SUPPLIED MATERIAL Start Marker
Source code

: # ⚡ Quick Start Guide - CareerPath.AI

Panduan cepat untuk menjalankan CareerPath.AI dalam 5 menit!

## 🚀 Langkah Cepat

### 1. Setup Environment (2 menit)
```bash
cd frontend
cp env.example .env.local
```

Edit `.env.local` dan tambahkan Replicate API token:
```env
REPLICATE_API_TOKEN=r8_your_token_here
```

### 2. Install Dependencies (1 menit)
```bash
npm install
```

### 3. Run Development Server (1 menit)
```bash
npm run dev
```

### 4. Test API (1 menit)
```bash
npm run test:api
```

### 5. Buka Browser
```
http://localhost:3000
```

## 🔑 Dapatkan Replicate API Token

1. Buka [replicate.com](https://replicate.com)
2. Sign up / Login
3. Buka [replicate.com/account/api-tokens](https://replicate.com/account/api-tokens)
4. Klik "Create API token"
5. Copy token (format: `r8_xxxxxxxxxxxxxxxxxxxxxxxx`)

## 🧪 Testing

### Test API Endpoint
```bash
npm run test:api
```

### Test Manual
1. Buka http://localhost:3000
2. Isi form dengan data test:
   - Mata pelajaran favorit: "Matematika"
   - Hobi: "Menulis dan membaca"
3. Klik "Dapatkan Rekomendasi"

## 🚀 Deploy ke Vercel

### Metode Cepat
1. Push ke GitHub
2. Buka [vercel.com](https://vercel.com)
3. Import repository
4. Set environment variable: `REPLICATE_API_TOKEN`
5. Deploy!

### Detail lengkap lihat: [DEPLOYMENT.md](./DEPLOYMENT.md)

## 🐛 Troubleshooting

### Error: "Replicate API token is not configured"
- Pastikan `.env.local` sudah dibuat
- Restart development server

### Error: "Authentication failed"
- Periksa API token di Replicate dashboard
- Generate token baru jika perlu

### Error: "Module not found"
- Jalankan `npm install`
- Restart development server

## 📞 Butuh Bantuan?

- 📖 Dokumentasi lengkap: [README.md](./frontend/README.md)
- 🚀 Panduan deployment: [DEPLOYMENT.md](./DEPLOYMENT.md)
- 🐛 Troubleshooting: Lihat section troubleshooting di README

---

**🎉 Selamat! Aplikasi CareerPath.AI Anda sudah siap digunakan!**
SUPPLIED MATERIAL End Marker
# [YOUR ASSIGNMENT]
Among the entries above, copy exactly only the lines starting with the one containing "- Periksa API token di Replicate dashboard" and going through the one containing "- 📖 Dokumentasi", both ends included.

# [EXPECTED ANSWER]
- Periksa API token di Replicate dashboard
- Generate token baru jika perlu

### Error: "Module not found"
- Jalankan `npm install`
- Restart development server

## 📞 Butuh Bantuan?

- 📖 Dokumentasi lengkap: [README.md](./frontend/README.md)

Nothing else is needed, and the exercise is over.